Con Josemaría siempre me he conducido con gran confianza. En especial, si había algo en su modo de obrar o en su labor apostólica que no acababa de comprender yo “provocaba” la explicación correcta de aquellos hechos que por sí solos, no decían todo el rico contenido que, sin duda, llevaban dentro. Luego me referiré a algún tema que con él he tratado con toda sinceridad, abiertamente, en Roma. Ahora pretendo resaltar la perfecta conjunción que existía en Josemaría entre lo humano -con toda la plenitud de humanidad que, por temperamento y por virtud, se daba en su caso-, y cualquiera de las virtudes sobrenaturales, también las teologales; pues creo que es una de las notas características de su personalidad. Estoy persuadido de que vivía las virtudes sobrenaturales en grado heroico, pero en mi recuerdo han quedado grabados los gestos humanos que servían de vehículo: era una verdadera lección de vida que, en mí -y supongo que en tantos amigos e hijos suyos-, dejaron profunda huella. Por otra parte, ya llegará el momento en que, quienes deban hacerlo, hagan los estudios pormenorizados de estas virtudes que laten en estos gestos que ahora reseño, y llegará a formularse un juicio definitivo de la Iglesia sobre el grado eminente de santidad que alcanzó en su vida.

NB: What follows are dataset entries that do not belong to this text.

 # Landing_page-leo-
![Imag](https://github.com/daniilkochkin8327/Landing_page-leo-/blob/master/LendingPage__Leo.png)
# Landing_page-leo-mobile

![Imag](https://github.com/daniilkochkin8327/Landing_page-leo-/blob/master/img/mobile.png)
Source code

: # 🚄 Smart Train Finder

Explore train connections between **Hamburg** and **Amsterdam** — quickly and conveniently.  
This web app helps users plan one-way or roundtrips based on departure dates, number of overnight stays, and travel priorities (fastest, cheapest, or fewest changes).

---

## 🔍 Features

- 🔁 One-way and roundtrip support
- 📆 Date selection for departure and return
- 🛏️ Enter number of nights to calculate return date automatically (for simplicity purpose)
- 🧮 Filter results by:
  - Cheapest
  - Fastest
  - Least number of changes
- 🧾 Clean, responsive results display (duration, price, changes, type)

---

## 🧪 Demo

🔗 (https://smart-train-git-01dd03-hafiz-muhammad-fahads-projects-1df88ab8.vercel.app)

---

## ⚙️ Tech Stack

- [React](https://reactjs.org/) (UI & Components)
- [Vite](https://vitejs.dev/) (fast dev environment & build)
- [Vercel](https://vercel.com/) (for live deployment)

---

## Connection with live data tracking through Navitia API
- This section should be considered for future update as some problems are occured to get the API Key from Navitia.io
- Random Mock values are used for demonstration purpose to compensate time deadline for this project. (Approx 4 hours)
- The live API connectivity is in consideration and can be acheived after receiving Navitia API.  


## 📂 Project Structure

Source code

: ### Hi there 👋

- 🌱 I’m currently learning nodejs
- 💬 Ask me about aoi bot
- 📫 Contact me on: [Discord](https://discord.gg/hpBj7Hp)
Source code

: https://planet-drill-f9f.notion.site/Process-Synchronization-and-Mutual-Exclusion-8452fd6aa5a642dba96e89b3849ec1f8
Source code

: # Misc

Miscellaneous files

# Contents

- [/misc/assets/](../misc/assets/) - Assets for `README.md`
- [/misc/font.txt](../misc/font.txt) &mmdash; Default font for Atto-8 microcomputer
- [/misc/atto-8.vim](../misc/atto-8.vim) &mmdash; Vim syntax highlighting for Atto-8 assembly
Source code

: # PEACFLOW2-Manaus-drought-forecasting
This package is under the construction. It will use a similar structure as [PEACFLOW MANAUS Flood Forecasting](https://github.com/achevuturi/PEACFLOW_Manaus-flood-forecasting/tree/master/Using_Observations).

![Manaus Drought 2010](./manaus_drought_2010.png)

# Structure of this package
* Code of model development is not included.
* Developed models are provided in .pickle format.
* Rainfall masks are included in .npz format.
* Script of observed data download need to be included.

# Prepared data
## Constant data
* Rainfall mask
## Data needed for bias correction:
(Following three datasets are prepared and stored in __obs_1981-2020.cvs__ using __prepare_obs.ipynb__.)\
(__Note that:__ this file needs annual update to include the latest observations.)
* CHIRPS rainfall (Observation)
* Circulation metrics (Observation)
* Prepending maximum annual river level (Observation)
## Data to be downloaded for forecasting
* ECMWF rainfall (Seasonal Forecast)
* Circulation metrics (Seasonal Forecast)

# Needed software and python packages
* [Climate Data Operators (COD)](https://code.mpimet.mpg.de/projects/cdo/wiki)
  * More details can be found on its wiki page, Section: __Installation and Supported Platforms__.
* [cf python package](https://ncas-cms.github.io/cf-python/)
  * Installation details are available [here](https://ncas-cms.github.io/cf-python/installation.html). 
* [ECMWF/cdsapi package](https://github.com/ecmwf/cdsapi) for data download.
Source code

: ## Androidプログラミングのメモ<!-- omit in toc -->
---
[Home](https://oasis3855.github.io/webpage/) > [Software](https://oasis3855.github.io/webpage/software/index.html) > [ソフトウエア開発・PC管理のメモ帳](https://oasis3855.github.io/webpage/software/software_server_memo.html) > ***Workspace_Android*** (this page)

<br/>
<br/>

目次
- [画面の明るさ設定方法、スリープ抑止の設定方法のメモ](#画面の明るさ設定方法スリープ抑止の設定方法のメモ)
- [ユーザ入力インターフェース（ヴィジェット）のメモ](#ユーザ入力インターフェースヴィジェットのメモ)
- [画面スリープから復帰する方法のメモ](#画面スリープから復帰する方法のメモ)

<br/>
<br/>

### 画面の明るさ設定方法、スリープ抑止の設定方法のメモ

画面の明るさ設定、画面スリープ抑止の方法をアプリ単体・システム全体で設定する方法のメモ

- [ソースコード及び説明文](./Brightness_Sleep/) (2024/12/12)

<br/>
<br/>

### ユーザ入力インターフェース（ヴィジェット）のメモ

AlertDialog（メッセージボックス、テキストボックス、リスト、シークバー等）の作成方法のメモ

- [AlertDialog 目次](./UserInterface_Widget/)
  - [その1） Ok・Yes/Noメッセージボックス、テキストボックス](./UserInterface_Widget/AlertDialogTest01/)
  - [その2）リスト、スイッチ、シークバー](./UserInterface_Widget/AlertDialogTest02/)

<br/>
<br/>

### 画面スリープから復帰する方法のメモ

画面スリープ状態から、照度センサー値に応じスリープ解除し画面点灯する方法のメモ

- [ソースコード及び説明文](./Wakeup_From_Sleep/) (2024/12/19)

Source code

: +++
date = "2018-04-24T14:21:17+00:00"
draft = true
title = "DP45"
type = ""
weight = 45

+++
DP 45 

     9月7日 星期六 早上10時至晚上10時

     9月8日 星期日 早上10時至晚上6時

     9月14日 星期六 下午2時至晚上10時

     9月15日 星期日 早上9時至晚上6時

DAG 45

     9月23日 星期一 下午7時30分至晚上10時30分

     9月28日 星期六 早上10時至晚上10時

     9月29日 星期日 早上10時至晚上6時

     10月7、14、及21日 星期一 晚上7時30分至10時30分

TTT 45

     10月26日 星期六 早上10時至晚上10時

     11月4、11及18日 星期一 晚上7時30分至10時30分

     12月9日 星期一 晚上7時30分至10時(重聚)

Es posible que alguno, que le conociera menos que yo, no entendiera la fortaleza de su carácter, moderada siempre por la cordialidad y el afecto que rezumaba siempre su corazón, porque hay quienes tienen la idea, equivocada, de que un hombre de Dios ha de ser melifluo o beatífico, y hasta fácil de manejar. Creo que ante el Padre nadie se podía encontrar cohibido; antes bien todo lo contrario. Yo siempre me he sentido animado a exponer mis puntos de vista, y él los escuchaba siempre con respeto y, cuando eran razonables, los tenía en cuenta. Jamás he visto que cualquiera de sus hijos, o de los amigos, le tuvieran temor reverencial o se sintiesen distanciados. Por el contrario, me ha llamado la atención la presteza con que todos se sentían atraídos por la amabilísima presencia de Josemaría; por eso no costaba ningún esfuerzo llamarle, afectuosamente, Padre.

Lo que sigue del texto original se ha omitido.